**Work instruction**
Set down exactly the lines from the first line of the records through the line that contains "lista di tutte", and leave every picture out.

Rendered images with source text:
=== Begin Enclosure ===

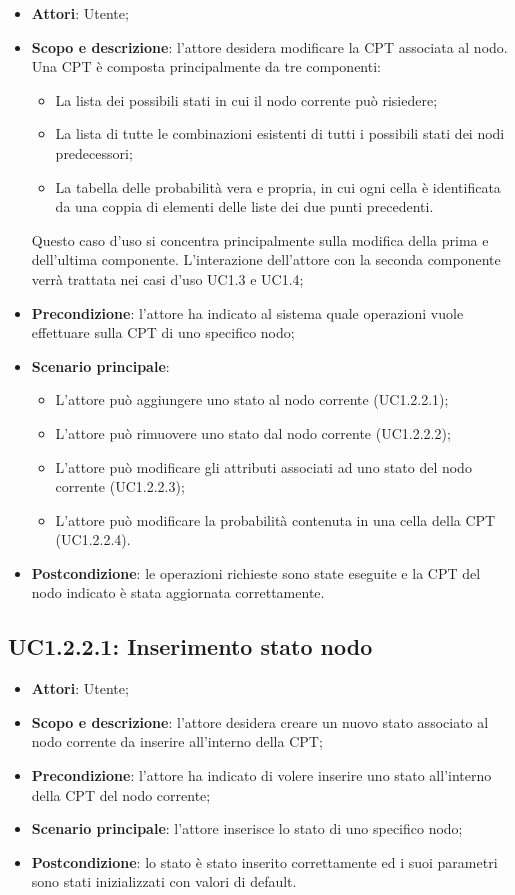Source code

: \begin{itemize} 
	\item{\textbf{Attori}: Utente;} 
	\item{\textbf{Scopo e descrizione}: l'attore desidera modificare la CPT associata al nodo. Una CPT è composta principalmente da tre componenti: 
		\begin{itemize} 
			\item{La lista dei possibili stati in cui il nodo corrente può risiedere;} 
			\item{La lista di tutte le combinazioni esistenti di tutti i possibili stati dei nodi predecessori;} 
			\item{La tabella delle probabilità vera e propria, in cui ogni cella è identificata da una coppia di elementi delle liste dei due punti precedenti.} 
		\end{itemize} 
		Questo caso d'uso si concentra principalmente sulla modifica della prima e dell'ultima componente. L'interazione dell'attore con la seconda componente verrà trattata nei casi d'uso UC1.3 e UC1.4;
	} 
	\item{\textbf{Precondizione}: l'attore ha indicato al sistema quale operazioni vuole effettuare sulla CPT di uno specifico nodo;} 
	\item{\textbf{Scenario principale}: } 
	\begin{itemize} 
		\item{L'attore può aggiungere uno stato al nodo corrente (UC1.2.2.1);} 
		\item{L'attore può rimuovere uno stato dal nodo corrente (UC1.2.2.2);} 
		\item{L'attore può modificare gli attributi associati ad uno stato del nodo corrente (UC1.2.2.3);} 
		\item{L'attore può modificare la probabilità contenuta in una cella della CPT (UC1.2.2.4).} 
	\end{itemize} 
	\item{\textbf{Postcondizione}: le operazioni richieste sono state eseguite e la CPT del nodo indicato è stata aggiornata correttamente.} 
\end{itemize} 
\subsection{UC1.2.2.1: Inserimento stato nodo} 
\hypertarget{UC1.2.2.1}{} 
\begin{itemize} 
	\item{\textbf{Attori}: Utente;} 
	\item{\textbf{Scopo e descrizione}: l'attore desidera creare un nuovo stato associato al nodo corrente da inserire all'interno della CPT;} 
	\item{\textbf{Precondizione}: l'attore ha indicato di volere inserire uno stato all'interno della CPT del nodo corrente;}
	\item{\textbf{Scenario principale}: l'attore inserisce lo stato di uno specifico nodo;} 
	\item{\textbf{Postcondizione}: lo stato è stato inserito correttamente ed i suoi parametri sono stati inizializzati con valori di default.} 
\end{itemize}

=== End Enclosure ===

**Task result**
Source code

: \begin{itemize} 
	\item{\textbf{Attori}: Utente;} 
	\item{\textbf{Scopo e descrizione}: l'attore desidera modificare la CPT associata al nodo. Una CPT è composta principalmente da tre componenti: 
		\begin{itemize} 
			\item{La lista dei possibili stati in cui il nodo corrente può risiedere;} 
			\item{La lista di tutte le combinazioni esistenti di tutti i possibili stati dei nodi predecessori;} 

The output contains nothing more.